Input data START
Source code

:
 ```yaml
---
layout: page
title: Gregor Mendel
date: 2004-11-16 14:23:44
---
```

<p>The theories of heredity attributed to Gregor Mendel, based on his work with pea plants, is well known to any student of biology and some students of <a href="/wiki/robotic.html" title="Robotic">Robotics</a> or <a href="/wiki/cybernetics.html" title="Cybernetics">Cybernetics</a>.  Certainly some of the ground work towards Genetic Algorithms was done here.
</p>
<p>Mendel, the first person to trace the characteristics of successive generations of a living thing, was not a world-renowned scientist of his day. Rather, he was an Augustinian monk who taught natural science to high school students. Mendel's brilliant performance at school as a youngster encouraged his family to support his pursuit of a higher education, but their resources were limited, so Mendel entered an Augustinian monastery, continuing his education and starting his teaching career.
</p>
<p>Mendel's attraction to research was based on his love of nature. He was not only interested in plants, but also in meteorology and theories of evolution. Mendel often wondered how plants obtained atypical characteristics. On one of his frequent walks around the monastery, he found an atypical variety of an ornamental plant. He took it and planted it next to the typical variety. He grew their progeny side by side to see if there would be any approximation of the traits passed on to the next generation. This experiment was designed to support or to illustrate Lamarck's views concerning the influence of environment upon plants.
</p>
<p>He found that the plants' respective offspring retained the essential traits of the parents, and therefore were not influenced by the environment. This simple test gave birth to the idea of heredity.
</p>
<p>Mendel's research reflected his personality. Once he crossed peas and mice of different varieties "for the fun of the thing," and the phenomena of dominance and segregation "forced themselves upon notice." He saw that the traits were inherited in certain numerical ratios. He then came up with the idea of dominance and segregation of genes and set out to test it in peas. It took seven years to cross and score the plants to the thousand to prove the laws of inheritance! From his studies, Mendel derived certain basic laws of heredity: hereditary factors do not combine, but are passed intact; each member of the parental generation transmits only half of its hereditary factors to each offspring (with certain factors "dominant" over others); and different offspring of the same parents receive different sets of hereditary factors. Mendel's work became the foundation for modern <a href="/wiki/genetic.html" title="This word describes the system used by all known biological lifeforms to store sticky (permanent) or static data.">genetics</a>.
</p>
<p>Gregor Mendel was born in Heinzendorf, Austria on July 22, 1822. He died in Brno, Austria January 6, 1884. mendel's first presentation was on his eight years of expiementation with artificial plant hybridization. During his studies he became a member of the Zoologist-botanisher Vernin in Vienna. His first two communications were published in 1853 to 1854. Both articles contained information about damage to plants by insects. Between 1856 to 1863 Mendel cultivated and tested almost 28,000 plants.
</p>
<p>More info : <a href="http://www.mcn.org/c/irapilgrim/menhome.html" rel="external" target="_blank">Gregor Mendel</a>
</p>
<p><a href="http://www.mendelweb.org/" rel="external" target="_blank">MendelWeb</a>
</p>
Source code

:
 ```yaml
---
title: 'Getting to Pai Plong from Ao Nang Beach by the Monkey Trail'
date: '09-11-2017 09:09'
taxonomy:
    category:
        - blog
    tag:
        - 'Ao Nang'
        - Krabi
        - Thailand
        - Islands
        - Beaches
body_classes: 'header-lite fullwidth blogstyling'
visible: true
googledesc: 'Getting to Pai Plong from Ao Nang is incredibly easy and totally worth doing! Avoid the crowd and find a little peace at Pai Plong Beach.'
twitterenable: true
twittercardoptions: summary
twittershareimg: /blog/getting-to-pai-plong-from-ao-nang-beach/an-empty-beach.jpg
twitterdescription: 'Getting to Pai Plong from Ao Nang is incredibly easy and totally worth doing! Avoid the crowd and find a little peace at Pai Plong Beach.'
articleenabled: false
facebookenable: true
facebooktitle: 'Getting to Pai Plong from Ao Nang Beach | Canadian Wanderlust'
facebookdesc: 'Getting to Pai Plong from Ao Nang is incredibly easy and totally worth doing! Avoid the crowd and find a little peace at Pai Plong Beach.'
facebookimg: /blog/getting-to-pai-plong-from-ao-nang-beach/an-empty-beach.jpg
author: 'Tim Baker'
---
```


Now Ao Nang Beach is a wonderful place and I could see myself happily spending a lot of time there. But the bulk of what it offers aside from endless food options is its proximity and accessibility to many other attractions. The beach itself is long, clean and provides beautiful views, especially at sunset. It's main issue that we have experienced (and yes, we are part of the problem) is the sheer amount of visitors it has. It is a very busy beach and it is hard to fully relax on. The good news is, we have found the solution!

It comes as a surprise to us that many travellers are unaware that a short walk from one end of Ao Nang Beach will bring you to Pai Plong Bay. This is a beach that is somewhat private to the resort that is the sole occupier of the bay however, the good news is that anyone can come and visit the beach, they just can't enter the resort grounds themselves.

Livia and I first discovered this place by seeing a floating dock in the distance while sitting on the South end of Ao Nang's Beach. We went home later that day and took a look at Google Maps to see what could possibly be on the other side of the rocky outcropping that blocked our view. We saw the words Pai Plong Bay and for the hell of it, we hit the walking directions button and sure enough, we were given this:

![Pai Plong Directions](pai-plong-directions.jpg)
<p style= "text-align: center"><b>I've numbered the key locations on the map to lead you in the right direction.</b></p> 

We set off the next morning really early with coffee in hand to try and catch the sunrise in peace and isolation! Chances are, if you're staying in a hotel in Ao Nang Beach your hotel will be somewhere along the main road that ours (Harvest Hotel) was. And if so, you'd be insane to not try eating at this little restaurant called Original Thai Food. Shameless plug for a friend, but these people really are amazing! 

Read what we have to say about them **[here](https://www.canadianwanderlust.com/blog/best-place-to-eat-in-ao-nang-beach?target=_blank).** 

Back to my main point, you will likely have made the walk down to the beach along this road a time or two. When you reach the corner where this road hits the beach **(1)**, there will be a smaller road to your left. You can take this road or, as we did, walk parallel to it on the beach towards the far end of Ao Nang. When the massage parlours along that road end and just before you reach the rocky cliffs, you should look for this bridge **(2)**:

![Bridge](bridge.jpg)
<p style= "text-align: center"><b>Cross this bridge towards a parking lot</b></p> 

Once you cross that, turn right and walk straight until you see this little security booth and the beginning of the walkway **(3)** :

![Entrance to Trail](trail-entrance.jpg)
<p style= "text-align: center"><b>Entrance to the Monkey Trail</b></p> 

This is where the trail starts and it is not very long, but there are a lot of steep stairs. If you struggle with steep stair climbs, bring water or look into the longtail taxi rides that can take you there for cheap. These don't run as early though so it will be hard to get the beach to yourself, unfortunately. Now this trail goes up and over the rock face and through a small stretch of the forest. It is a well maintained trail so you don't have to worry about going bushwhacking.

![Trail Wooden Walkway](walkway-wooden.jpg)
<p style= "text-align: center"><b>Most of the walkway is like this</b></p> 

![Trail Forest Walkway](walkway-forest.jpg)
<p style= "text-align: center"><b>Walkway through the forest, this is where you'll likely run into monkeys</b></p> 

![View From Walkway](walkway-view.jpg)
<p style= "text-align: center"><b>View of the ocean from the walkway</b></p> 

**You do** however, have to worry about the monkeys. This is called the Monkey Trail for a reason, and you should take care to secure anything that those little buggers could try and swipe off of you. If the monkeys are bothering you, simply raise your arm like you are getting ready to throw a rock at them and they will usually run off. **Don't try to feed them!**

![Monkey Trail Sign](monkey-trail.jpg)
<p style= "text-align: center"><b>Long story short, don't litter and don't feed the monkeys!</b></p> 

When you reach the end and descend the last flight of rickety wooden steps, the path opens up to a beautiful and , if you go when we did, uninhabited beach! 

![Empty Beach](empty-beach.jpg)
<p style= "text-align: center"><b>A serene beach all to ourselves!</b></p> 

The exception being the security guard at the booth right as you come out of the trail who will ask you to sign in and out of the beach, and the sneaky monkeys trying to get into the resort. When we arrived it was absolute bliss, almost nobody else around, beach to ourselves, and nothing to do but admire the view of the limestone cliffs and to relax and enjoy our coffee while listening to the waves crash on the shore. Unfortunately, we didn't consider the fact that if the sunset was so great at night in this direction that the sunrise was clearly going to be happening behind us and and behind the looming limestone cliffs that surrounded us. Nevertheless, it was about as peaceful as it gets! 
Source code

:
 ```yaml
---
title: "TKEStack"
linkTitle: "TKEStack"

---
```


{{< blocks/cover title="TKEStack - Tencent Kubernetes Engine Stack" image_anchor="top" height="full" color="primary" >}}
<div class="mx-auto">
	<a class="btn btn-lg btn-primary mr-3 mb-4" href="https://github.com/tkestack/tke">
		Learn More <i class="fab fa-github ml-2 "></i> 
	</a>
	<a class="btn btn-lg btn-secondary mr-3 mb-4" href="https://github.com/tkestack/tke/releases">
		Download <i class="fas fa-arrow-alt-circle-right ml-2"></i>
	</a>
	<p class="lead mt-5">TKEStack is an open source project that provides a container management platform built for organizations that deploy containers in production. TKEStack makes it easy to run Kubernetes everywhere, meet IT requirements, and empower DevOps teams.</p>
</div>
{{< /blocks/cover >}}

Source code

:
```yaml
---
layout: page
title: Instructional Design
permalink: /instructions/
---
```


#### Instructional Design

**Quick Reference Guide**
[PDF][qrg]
Input data END
Go through the entries above and copy each line holding the string "many".

### Answer box
Now Ao Nang Beach is a wonderful place and I could see myself happily spending a lot of time there. But the bulk of what it offers aside from endless food options is its proximity and accessibility to many other attractions. The beach itself is long, clean and provides beautiful views, especially at sunset. It's main issue that we have experienced (and yes, we are part of the problem) is the sheer amount of visitors it has. It is a very busy beach and it is hard to fully relax on. The good news is, we have found the solution!
It comes as a surprise to us that many travellers are unaware that a short walk from one end of Ao Nang Beach will bring you to Pai Plong Bay. This is a beach that is somewhat private to the resort that is the sole occupier of the bay however, the good news is that anyone can come and visit the beach, they just can't enter the resort grounds themselves.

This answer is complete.